A few additional thoughts and comments on the article. First, no single set of data provides a perfect measurement, unless the aspect that one is attempting to quantify is extremely simple - for example, the temperature in a particular place at a particular time. And what we are trying to measure here does not fall into that category.
On the other hand, what we are measuring is also not that complicated. The staffing and outlay data reported to HEDC, NCES, and other reputable organizations that record and study national educational statistics are listing exactly what has been reported to them by the institutions themselves. Moreover, any given organization will use the same criteria uniformly for defining various categories of employment, in a given year. Now it may happen that from one year to the next a particular classification changes, and that change artificially affects numbers reported for a particular institution from one year to the next. In other words, one might see increases or decreases in types of staffing that are primarily due to reclassification of job category. Not that we have evidence for that actually occurring with any of the data presented in our study, only that it is a theoretical possibility.
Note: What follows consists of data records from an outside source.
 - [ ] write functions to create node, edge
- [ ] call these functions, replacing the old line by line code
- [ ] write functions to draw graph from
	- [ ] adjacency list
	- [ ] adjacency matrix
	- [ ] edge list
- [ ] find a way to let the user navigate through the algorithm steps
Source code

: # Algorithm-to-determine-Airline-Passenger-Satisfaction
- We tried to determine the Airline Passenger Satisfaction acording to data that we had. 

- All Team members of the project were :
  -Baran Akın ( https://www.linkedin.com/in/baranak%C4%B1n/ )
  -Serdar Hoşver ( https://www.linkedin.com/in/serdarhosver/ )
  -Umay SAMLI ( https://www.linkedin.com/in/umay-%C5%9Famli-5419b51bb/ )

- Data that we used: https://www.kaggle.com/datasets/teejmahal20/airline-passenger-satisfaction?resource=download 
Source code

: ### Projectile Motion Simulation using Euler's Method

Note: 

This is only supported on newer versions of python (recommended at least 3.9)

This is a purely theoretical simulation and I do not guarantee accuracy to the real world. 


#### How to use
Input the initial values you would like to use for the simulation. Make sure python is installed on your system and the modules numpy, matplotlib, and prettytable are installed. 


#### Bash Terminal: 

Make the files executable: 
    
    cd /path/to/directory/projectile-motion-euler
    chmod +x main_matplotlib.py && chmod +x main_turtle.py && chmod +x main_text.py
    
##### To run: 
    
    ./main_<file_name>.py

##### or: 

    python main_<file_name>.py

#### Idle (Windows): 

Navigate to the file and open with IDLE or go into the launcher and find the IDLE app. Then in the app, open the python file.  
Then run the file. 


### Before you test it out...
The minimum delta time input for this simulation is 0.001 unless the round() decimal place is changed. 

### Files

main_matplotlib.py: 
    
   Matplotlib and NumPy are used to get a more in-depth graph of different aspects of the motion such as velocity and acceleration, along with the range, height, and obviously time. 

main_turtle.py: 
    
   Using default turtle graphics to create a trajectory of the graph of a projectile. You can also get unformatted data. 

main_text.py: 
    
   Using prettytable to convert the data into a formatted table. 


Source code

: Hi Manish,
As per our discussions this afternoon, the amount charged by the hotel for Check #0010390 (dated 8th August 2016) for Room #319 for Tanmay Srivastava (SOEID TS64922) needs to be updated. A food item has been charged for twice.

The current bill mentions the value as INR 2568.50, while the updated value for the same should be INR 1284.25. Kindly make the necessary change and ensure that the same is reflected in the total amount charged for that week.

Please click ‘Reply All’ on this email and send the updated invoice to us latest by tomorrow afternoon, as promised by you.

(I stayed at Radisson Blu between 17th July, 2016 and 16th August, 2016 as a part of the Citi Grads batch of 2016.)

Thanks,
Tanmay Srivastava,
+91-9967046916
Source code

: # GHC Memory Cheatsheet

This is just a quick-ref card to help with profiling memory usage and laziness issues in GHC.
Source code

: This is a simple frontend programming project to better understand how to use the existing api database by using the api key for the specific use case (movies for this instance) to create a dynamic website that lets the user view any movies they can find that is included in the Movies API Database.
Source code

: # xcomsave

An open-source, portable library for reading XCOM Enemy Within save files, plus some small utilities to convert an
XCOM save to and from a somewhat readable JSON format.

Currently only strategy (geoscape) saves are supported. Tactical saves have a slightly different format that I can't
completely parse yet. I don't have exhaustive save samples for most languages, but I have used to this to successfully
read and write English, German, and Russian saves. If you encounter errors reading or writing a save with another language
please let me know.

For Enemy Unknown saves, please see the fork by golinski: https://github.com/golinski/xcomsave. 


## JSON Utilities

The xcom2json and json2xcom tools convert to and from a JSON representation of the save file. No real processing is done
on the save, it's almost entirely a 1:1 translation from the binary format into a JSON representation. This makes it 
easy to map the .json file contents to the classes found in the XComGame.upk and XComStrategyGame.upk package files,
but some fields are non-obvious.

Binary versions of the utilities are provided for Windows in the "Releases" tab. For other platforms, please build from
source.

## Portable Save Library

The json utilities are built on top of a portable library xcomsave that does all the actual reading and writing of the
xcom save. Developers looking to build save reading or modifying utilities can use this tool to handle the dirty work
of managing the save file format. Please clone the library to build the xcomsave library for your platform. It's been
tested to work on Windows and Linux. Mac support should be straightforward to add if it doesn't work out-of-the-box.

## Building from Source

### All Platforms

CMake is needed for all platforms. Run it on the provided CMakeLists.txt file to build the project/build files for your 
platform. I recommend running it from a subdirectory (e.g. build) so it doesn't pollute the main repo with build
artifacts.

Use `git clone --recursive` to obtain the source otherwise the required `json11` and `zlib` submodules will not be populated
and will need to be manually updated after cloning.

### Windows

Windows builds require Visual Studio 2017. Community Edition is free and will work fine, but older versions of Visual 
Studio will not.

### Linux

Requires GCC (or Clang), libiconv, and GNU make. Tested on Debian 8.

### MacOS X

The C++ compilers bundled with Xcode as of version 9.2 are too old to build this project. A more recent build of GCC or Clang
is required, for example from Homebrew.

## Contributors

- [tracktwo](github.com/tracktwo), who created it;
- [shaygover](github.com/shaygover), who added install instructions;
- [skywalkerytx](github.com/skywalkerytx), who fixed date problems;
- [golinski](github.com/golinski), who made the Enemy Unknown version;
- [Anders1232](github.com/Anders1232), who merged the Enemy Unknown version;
But even then, the inter-institutional comparisons remain valid, as any new classification scheme will be applied uniformly to all institutions for which the data is being collected. Of course, it is possible that some of the numbers get misreported. But any error of that nature is the sole responsibility of the institution reporting the data.
Beyond that, when one arrives at the same conclusions from many different angles and from the use of different repositories of institutional data, and when the conclusions coincide with those of other, independent studies (as ours did with the University Senate's 2016 FCBC report), then a substantial degree of confidence in those conclusions is warranted.